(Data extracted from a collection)
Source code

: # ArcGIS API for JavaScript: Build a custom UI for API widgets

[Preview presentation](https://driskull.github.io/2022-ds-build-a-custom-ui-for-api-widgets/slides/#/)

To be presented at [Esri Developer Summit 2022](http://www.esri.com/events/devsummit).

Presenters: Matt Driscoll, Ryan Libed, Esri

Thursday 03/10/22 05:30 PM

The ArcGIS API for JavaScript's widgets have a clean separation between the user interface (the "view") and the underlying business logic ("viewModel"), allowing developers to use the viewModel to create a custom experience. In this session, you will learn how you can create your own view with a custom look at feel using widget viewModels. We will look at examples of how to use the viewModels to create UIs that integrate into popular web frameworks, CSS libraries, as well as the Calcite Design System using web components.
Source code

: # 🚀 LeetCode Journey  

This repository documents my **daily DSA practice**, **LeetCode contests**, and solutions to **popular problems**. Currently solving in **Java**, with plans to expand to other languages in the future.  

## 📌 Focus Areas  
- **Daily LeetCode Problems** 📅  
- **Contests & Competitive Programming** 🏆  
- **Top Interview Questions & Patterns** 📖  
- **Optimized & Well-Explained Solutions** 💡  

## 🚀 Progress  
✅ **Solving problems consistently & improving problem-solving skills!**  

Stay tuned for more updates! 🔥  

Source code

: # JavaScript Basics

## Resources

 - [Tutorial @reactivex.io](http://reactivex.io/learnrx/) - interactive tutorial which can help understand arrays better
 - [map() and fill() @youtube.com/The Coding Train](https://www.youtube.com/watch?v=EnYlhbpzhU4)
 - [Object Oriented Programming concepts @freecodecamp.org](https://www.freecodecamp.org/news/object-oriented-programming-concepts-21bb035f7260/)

---

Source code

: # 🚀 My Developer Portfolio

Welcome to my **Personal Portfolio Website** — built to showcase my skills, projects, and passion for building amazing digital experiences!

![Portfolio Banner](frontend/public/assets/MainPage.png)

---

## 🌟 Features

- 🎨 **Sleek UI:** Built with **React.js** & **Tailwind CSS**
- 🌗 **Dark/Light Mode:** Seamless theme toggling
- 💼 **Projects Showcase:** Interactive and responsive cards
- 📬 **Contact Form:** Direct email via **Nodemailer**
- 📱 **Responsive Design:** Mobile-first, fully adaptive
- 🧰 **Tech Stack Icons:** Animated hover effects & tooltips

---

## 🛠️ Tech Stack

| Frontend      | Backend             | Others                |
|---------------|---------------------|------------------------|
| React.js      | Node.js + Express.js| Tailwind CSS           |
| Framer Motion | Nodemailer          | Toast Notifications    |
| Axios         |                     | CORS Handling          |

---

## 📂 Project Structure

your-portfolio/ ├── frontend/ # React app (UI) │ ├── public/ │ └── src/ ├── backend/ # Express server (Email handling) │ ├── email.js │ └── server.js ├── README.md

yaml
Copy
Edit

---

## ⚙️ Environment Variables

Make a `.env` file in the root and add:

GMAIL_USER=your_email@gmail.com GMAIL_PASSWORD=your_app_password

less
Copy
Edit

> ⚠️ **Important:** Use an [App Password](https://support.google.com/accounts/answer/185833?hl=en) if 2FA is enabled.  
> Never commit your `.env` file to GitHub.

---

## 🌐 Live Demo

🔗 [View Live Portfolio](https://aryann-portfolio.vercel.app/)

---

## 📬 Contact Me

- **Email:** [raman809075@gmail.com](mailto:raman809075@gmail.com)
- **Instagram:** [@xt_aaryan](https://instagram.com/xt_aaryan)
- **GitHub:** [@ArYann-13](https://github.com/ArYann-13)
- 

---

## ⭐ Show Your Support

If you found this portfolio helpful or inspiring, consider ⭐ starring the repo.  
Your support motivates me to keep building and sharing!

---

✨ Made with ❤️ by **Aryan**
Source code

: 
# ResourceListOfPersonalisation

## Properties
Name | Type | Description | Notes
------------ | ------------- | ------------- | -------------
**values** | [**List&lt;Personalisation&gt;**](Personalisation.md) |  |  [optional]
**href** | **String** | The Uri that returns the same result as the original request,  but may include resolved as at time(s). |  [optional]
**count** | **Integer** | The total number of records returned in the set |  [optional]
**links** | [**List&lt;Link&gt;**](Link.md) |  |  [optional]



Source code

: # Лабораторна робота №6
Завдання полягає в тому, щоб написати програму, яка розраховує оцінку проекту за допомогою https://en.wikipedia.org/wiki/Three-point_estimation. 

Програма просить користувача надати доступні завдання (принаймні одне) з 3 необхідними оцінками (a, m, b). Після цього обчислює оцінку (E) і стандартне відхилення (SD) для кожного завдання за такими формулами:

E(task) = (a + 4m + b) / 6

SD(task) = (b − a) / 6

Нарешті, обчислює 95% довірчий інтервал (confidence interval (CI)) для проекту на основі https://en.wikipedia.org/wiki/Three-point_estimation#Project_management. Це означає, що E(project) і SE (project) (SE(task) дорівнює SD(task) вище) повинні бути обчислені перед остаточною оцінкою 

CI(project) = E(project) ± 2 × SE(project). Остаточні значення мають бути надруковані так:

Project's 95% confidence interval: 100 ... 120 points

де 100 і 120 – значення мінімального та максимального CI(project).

● **Work instruction**: Among the records, find the lines that contain "interval" and copy each of them.

● **Result below**:
Нарешті, обчислює 95% довірчий інтервал (confidence interval (CI)) для проекту на основі https://en.wikipedia.org/wiki/Three-point_estimation#Project_management. Це означає, що E(project) і SE (project) (SE(task) дорівнює SD(task) вище) повинні бути обчислені перед остаточною оцінкою 
Project's 95% confidence interval: 100 ... 120 points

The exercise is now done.